Now don’t get it twisted — this isn’t meant to call out MetaFriends specifically. Literally hundreds of NFT projects work like this: just take a look at the Twitter feeds of See Do NFT, MegaPark, and Bored Doge Club for other, slightly different varieties of whitelist promotion.
As our very own Redlioneye.eth pointed out in a Twitter thread last week, this sort of whitelisting activity — retweeting, following, tagging, messaging and chatting in the Discord server — serves as marketing and promotion, artificially inflating interest in a given project. Thus whitelist wannabes end up doing some of the dirty work for the project managers.
Is whitelisting here to stay?
Given the current state of the internet, it’s not hard to see why whitelisting has gained traction in the NFT space. After all, while most of us here in crypto wax poetic about a Web 3 world, we still have to abide by Web 2 rules — which entails constantly churning out content and shamelessly soliciting engagement in hopes of attracting users’ increasingly scarce attention. And for many projects (original or derivative), it seems the adoption of whitelisting is helping them get noticed.
While the whitelisting process has evolved from one purpose (avoiding gas fees) to another (promotion), the core of the strategy has remained the same: entice people to get in early so that there’s more buy-in as the project launches. This remains pretty unique to the NFT space, where investors obsessed with making it bet their coin on a project well before it even launches, or without even knowing who’s behind it.

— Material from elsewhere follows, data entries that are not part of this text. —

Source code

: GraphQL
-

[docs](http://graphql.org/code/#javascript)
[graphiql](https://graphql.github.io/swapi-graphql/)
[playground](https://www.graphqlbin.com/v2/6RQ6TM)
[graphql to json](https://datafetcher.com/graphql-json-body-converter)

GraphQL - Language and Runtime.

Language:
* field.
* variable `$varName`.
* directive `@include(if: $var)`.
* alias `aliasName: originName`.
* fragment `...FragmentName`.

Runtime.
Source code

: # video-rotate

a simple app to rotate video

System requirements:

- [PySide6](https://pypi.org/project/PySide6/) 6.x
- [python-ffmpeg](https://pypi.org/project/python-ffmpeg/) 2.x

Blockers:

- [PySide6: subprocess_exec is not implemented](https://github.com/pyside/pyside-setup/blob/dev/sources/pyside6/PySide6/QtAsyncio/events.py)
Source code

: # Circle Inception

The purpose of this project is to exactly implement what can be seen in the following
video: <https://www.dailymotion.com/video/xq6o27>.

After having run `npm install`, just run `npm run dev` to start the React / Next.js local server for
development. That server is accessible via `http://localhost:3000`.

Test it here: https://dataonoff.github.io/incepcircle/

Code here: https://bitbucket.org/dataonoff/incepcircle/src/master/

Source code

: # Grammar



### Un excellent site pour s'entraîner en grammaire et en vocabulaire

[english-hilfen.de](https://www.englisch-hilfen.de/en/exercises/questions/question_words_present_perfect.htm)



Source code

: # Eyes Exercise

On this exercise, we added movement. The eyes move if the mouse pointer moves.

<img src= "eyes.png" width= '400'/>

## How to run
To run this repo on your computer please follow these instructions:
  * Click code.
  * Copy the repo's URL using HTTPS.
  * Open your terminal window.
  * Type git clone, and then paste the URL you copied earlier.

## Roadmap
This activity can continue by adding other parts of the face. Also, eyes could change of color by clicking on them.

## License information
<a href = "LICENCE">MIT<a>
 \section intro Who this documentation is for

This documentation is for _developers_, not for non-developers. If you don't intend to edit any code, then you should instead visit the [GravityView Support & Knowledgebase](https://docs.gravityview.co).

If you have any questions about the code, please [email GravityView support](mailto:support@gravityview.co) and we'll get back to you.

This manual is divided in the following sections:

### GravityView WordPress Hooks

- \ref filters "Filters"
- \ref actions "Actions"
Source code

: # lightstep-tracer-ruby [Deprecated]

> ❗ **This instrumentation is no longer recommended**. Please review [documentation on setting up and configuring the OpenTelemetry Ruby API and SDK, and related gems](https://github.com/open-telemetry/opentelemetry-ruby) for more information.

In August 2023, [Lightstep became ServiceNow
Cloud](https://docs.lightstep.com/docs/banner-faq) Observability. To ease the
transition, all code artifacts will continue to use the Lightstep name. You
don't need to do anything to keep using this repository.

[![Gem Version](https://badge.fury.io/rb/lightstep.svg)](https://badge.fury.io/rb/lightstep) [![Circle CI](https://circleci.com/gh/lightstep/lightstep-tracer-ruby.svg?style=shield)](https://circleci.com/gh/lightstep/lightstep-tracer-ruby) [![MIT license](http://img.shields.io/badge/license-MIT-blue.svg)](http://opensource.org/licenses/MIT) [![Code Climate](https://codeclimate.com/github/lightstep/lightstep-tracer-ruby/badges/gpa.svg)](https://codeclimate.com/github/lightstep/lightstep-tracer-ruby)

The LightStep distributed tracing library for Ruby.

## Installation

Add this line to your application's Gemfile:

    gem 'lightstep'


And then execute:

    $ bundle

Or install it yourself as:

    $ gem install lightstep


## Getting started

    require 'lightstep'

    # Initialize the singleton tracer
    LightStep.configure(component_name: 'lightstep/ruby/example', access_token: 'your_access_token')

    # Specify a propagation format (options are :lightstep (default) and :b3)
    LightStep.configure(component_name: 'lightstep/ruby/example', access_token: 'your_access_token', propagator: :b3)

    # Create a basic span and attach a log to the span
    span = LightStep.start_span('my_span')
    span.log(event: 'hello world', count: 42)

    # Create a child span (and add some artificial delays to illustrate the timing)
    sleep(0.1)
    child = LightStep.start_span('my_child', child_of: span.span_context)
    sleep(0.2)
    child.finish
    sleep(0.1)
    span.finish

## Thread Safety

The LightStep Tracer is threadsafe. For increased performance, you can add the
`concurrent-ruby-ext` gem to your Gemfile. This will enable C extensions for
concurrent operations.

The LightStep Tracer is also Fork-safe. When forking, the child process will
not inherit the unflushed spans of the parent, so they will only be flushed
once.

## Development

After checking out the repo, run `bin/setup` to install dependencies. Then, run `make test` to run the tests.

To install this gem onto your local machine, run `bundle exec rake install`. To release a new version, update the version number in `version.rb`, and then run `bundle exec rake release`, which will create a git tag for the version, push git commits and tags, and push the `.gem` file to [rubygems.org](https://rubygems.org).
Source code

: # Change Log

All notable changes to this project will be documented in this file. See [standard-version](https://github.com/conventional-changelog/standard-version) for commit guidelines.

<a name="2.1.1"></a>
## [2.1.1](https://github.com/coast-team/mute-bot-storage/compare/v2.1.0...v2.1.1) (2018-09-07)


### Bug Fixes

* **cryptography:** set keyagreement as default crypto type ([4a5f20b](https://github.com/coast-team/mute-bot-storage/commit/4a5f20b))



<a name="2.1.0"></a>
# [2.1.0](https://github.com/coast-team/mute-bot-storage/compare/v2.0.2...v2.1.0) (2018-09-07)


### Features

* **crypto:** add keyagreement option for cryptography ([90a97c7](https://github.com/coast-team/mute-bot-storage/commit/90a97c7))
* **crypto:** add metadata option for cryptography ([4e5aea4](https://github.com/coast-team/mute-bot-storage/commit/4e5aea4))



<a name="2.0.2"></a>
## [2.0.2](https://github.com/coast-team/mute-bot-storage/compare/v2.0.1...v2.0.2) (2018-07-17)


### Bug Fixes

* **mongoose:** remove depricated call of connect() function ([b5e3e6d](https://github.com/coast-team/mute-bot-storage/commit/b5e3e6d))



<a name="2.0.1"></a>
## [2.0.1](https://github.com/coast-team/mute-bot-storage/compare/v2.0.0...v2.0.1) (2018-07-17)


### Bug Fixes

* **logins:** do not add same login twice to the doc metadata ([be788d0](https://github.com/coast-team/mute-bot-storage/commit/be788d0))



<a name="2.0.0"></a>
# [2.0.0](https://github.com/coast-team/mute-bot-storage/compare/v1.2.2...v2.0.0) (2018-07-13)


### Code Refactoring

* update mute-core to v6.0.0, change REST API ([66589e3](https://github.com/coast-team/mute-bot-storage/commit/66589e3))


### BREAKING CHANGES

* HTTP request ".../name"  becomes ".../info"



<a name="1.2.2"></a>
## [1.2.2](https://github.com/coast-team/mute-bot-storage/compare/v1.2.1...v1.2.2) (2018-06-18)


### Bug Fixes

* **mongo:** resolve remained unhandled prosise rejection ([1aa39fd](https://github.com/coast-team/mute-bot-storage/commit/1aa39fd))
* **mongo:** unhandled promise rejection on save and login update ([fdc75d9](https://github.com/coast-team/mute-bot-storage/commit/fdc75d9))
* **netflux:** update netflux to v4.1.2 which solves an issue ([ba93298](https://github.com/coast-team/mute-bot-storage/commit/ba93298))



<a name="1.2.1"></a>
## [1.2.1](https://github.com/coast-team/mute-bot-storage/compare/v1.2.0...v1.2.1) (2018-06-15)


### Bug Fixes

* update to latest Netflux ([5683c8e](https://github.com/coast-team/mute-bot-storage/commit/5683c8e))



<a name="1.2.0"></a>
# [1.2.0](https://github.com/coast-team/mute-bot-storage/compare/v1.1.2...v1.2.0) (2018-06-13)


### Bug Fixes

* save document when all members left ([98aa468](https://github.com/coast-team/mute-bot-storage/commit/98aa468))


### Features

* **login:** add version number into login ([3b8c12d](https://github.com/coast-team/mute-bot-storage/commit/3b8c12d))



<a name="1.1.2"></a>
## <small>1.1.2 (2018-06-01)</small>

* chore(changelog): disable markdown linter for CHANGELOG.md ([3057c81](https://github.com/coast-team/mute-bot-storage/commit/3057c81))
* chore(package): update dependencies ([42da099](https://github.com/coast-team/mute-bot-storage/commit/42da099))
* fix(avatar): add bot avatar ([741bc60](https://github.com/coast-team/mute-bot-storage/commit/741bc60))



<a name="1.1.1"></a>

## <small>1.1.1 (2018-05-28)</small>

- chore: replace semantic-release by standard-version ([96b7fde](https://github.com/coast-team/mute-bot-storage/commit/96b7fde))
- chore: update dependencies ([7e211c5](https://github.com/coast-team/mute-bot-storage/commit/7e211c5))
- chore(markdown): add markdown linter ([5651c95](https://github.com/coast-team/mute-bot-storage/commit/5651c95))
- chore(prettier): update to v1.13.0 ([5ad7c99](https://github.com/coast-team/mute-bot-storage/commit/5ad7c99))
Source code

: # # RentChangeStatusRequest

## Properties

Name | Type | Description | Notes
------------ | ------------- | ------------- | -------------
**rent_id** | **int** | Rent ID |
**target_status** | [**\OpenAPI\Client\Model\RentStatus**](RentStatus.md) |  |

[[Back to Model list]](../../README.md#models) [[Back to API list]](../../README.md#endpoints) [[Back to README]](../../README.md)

Some of us, myself included, aren’t into that, and the pace of the NFT hype machine is downright exhausting. Whitelisting just makes it even more so. Before wasting your time trying to get onto a whitelist for an NFT project, take some time to look around — there’s a lot of junk to sift through, and a gold mine isn’t going to fall into your lap just because you put so much work into promoting it (that’s called the sunk cost fallacy).
Projects with real value aren’t being constantly churned out. The next project to go to the moon won’t be manufactured, it’ll be discovered. Whitelist or no whitelist.